This is the second instalment of a two-part series which canvasses workplace sexual harassment, who is most at risk and what Australian employers do to address sexual harassment in the workplace and limit their liability.

Part 1 covered how workplace sexual harassment is defined and provided an overview of the relevant legislation and highlighted who was most at risk of being sexually harassed in the workplace.  

What are the obligations or liabilities of employers in relation to workplace sexual harassment?

In addition to an employer’s potential obligations and liability for sexual harassment under the SD Act or AD Act, employers may also have obligations under the FW Act or state/territory industrial relations legislative regimes, workplace health and safety laws, and at common law.

While the FW Act does not expressly prohibit sexual harassment in the workplace, it does operate to enable fairness at work, protect against unfair treatment and discrimination, and provides accessible and effective procedures to resolve grievances. Specifically, the FW Act provides recourse for a dismissal or another form of adverse action being taken on the grounds of sex. State-based industrial relations laws generally afford the same protections.

Workplace health and safety (WHS) laws, such as the Work Health and Safety Act 2011 (Cth), and its state and territory equivalents, impose a positive duty on employers to eliminate or manage hazards and risks to a worker’s health. This includes physical health, and therefore captures the potential injuries associated with workplace sexual harassment or assault.

Employees who experience sexual harassment in the workplace may be entitled to monetary compensation.[1] Various court decisions regarding workplace sexual harassment have also clarified employer responsibilities. Specifically, employers can be held jointly liable for employees’ acts of discrimination,[2] must provide adequate training and information on policies and procedures regarding workplace sexual harassment,[3] and must follow workplace procedures correctly when an employee makes a complaint about workplace sexual harassment.[4]

Clearly, there a number of legally binding obligations that employers must follow in responding to workplace sexual harassment. Rather than maintain reactive procedures, however, ‘best practice’ requires that employers seek to implement proactive measures with the aim of preventing workplace sexual harassment in the first place.

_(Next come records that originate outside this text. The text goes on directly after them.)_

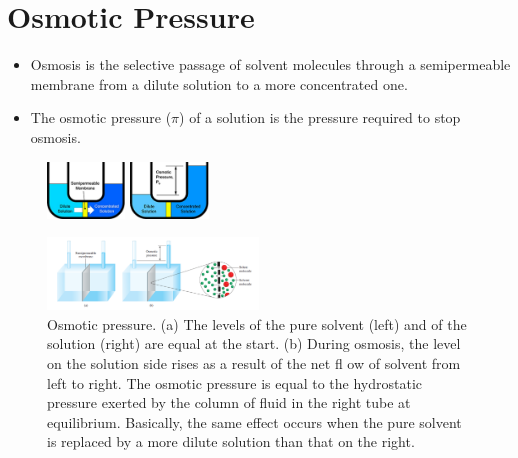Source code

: \documentclass[a4paper,12pt,twocolumn]{article}
\begin{document}
\section{Osmotic Pressure}
\begin{itemize}
\item Osmosis is the selective passage of solvent molecules through a semipermeable membrane from a dilute solution to a more concentrated one.
\item The osmotic pressure ($\pi$) of a solution is the pressure required to stop osmosis.
\end{itemize}
\begin{figure}[h]
\centering
\includegraphics[width=0.185\textwidth, keepaspectratio]{reverse1.jpg} \qquad
\includegraphics[width=0.185\textwidth, keepaspectratio]{reverse2.jpg}
\end{figure}
\begin{figure}[h]
\centering
\includegraphics[width=0.5\textwidth]{Screenshot 2023-03-24 011415.png}
\caption{Osmotic pressure. (a) The levels of the pure solvent (left) and of the solution (right) are equal at the start. (b) During
osmosis, the level on the solution side rises as a result of the net fl ow of solvent from left to right. The osmotic pressure is equal to
the hydrostatic pressure exerted by the column of fluid in the right tube at equilibrium. Basically, the same effect occurs when the pure
solvent is replaced by a more dilute solution than that on the right.}
\end{figure}
\end{document}
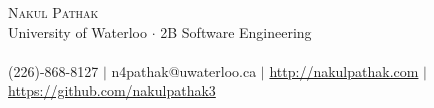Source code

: \documentclass[10pt]{article}
\begin{document}
\small
\smallskip
\vspace*{-45pt}

\begin{center}
  {\Huge \scshape {Nakul Pathak}} \\
  \vspace*{6pt} 
{\fontsize{10}{1}\selectfont University of Waterloo $\cdot$ 2B Software Engineering} \\
\vspace{-4pt}
\hspace*{-18pt} \hrulefill \\
\vspace{2pt}
\hspace*{-18pt} (226)-868-8127 $|$ n4pathak@uwaterloo.ca $|$ \url{http://nakulpathak.com} $|$  \url{https://github.com/nakulpathak3}
\vspace{-5pt}
\end{center}


\vspace{8pt}
\end{document}
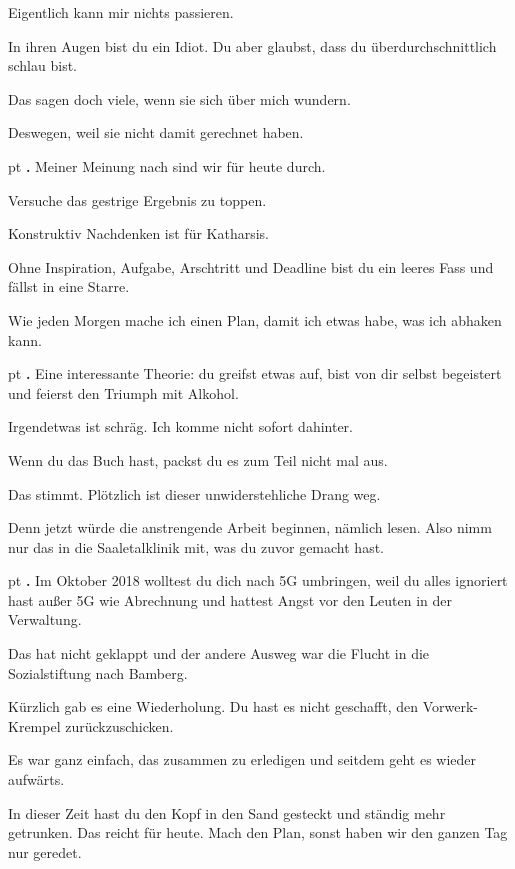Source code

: \documentclass[10pt,a4paper]{article}
\newcounter{notec}
\newcommand\notep[1]{%
  \stepcounter{notec}
  \vskip #1pt
  {\bf\arabic{notec}.}
}
\begin{document}
\begin{mdframed}[style=daystyle]
  \vskip 2pt
  Eigentlich kann mir nichts passieren.

  \vskip 2pt
  In ihren Augen bist du ein Idiot. Du aber glaubst, dass du
  überdurchschnittlich schlau bist.

  \vskip 2pt
  Das sagen doch viele, wenn sie sich über mich wundern.

  \vskip 2pt
  Deswegen, weil sie nicht damit gerechnet haben.

  
  \notep 4 Meiner Meinung nach sind wir für heute durch.

  \vskip 2pt
  Versuche das gestrige Ergebnis zu toppen.

  \vskip 2pt
  Konstruktiv Nachdenken ist für Katharsis.

  \vskip 2pt
  Ohne Inspiration, Aufgabe, Arschtritt und Deadline bist du ein leeres Fass und
  fällst in eine Starre.

  \vskip 2pt
  Wie jeden Morgen mache ich einen Plan, damit ich etwas habe, was ich abhaken
  kann.


  \notep 4 Eine interessante Theorie: du greifst etwas auf, bist von dir selbst
  begeistert und feierst den Triumph mit Alkohol.

  \vskip 2pt
  Irgendetwas ist schräg. Ich komme nicht sofort dahinter.

  \vskip 2pt
  Wenn du das Buch hast, packst du es zum Teil nicht mal aus.

  \vskip 2pt
  Das stimmt. Plötzlich ist dieser unwiderstehliche Drang weg.

  \vskip 2pt
  Denn jetzt würde die anstrengende Arbeit beginnen, nämlich lesen. Also nimm
  nur das in die Saaletalklinik mit, was du zuvor gemacht hast.


  \notep 4 Im Oktober 2018 wolltest du dich nach 5G umbringen, weil du alles
  ignoriert hast außer 5G wie Abrechnung und hattest Angst vor den Leuten in der
  Verwaltung.

  \vskip 2pt
  Das hat nicht geklappt und der andere Ausweg war die Flucht in die
  Sozialstiftung nach Bamberg.

  \vskip 2pt
  Kürzlich gab es eine Wiederholung. Du hast es nicht geschafft, den
  Vorwerk-Krempel zurückzuschicken.

  \vskip 2pt
  Es war ganz einfach, das zusammen zu erledigen und seitdem geht es wieder
  aufwärts.

  \vskip 2pt
  In dieser Zeit hast du den Kopf in den Sand gesteckt und ständig mehr
  getrunken. Das reicht für heute. Mach den Plan, sonst haben wir den ganzen Tag
  nur geredet.

\end{mdframed}
\end{document}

What does ‘best practice’ look like in workplaces?

In its Report, the Commission recommended implementing a new framework that is victim-centred, practical, adaptable for businesses of all sizes and in all industries and designed to minimise harm to workers. It outlines specific actions in seven domains, namely:

  • Leadership: developing and displaying strong leadership contributes to workplace cultures that prevent sexual harassment.
  • Risk assessment and transparency: by being transparent and learning from past experiences, organisations can improve their understanding of sexual harassment and encourage continuous improvement.
  • Culture: building a culture of trust and respect that not only minimises the risk of sexual harassment, but also results in any incidences being dealt with in a way that minimises harm to workers.
  • Knowledge: workplace education and training are necessary to demonstrate the organisation’s commitment to preventing workplace sexual harassment and initiates change by developing an understanding of expected workplace behaviours and processes.
  • Support: employees should be supported prior, during and after making a report of sexual harassment.
  • Reporting: removing barriers to reporting and making the process more accessible allows workers to make reports of workplace sexual harassment, and further, assists employers in addressing them.
  • Measuring: collecting and interpreting data at both a workplace and industry-level improves understandings of the scope and nature of workplace sexual harassment.

Measures including training, developing policies and procedures, critiquing whether unconscious bias influences employment decisions, ensuring appropriate complaints and grievances processes, conducting investigations and providing bystander training were also recommended. Importantly, when investigating sexual harassment allegations, employers should invite all parties, including the alleged perpetrator, to express their view of events, for the purpose of affording natural justice to all persons involved.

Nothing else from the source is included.